» About this exercise:
The entries follow. Copy every line in which "Computing" appears.
(Material for this exercise Opens)
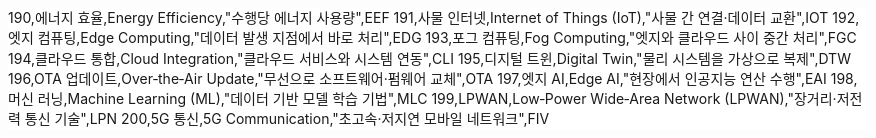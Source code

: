 190,에너지 효율,Energy Efficiency,"수행당 에너지 사용량",EEF
191,사물 인터넷,Internet of Things (IoT),"사물 간 연결·데이터 교환",IOT
192,엣지 컴퓨팅,Edge Computing,"데이터 발생 지점에서 바로 처리",EDG
193,포그 컴퓨팅,Fog Computing,"엣지와 클라우드 사이 중간 처리",FGC
194,클라우드 통합,Cloud Integration,"클라우드 서비스와 시스템 연동",CLI
195,디지털 트윈,Digital Twin,"물리 시스템을 가상으로 복제",DTW
196,OTA 업데이트,Over‑the‑Air Update,"무선으로 소프트웨어·펌웨어 교체",OTA
197,엣지 AI,Edge AI,"현장에서 인공지능 연산 수행",EAI
198,머신 러닝,Machine Learning (ML),"데이터 기반 모델 학습 기법",MLC
199,LPWAN,Low‑Power Wide‑Area Network (LPWAN),"장거리·저전력 통신 기술",LPN
200,5G 통신,5G Communication,"초고속·저지연 모바일 네트워크",FIV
(Material for this exercise Closes)
» Response to this exercise:
192,엣지 컴퓨팅,Edge Computing,"데이터 발생 지점에서 바로 처리",EDG
193,포그 컴퓨팅,Fog Computing,"엣지와 클라우드 사이 중간 처리",FGC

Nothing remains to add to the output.